======== DATA PROVIDED

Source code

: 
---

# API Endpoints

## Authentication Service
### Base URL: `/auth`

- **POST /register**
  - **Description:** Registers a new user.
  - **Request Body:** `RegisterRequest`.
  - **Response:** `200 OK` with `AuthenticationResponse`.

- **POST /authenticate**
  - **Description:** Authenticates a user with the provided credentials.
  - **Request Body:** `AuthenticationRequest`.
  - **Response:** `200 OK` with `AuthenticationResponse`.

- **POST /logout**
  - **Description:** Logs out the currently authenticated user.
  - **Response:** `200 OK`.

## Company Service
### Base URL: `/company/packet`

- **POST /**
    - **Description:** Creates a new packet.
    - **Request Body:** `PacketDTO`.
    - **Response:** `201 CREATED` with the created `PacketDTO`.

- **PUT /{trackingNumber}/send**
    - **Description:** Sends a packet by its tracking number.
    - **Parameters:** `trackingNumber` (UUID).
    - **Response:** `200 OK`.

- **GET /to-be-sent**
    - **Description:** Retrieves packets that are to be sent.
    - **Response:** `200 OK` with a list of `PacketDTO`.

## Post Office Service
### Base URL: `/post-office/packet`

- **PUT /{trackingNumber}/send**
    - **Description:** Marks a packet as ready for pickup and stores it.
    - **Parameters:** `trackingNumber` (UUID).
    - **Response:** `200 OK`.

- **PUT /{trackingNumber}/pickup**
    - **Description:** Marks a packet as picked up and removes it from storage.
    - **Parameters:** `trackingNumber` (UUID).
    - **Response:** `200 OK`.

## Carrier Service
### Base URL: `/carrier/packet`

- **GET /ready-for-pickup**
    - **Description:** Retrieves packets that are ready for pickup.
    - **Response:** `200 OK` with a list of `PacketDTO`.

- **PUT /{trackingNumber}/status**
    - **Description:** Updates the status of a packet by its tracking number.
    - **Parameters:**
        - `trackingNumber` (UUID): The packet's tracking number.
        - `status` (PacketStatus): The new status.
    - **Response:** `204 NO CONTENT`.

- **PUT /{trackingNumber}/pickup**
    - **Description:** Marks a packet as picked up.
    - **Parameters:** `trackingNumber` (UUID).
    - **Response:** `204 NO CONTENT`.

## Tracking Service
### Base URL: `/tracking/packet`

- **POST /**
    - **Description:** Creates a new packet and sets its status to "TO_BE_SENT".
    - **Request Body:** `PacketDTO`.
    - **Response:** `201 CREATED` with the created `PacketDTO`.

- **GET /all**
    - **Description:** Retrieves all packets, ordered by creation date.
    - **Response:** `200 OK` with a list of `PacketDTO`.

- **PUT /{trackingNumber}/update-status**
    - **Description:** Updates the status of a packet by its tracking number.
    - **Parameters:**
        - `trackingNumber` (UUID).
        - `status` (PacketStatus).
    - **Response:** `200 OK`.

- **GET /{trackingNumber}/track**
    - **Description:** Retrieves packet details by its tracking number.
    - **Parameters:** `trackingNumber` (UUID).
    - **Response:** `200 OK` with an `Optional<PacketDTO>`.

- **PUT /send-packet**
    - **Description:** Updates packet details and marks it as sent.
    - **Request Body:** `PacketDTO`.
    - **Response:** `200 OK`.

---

================

# DESCRIPTION OF THE TASK
Having output the line that contains "- **GET /ready-for-pickup**", stop. Every line before it, back to the first line of the data, must be reproduced exactly.

# RESULT OF THIS TASK
Source code

: 
---

# API Endpoints

## Authentication Service
### Base URL: `/auth`

- **POST /register**
  - **Description:** Registers a new user.
  - **Request Body:** `RegisterRequest`.
  - **Response:** `200 OK` with `AuthenticationResponse`.

- **POST /authenticate**
  - **Description:** Authenticates a user with the provided credentials.
  - **Request Body:** `AuthenticationRequest`.
  - **Response:** `200 OK` with `AuthenticationResponse`.

- **POST /logout**
  - **Description:** Logs out the currently authenticated user.
  - **Response:** `200 OK`.

## Company Service
### Base URL: `/company/packet`

- **POST /**
    - **Description:** Creates a new packet.
    - **Request Body:** `PacketDTO`.
    - **Response:** `201 CREATED` with the created `PacketDTO`.

- **PUT /{trackingNumber}/send**
    - **Description:** Sends a packet by its tracking number.
    - **Parameters:** `trackingNumber` (UUID).
    - **Response:** `200 OK`.

- **GET /to-be-sent**
    - **Description:** Retrieves packets that are to be sent.
    - **Response:** `200 OK` with a list of `PacketDTO`.

## Post Office Service
### Base URL: `/post-office/packet`

- **PUT /{trackingNumber}/send**
    - **Description:** Marks a packet as ready for pickup and stores it.
    - **Parameters:** `trackingNumber` (UUID).
    - **Response:** `200 OK`.

- **PUT /{trackingNumber}/pickup**
    - **Description:** Marks a packet as picked up and removes it from storage.
    - **Parameters:** `trackingNumber` (UUID).
    - **Response:** `200 OK`.

## Carrier Service
### Base URL: `/carrier/packet`

- **GET /ready-for-pickup**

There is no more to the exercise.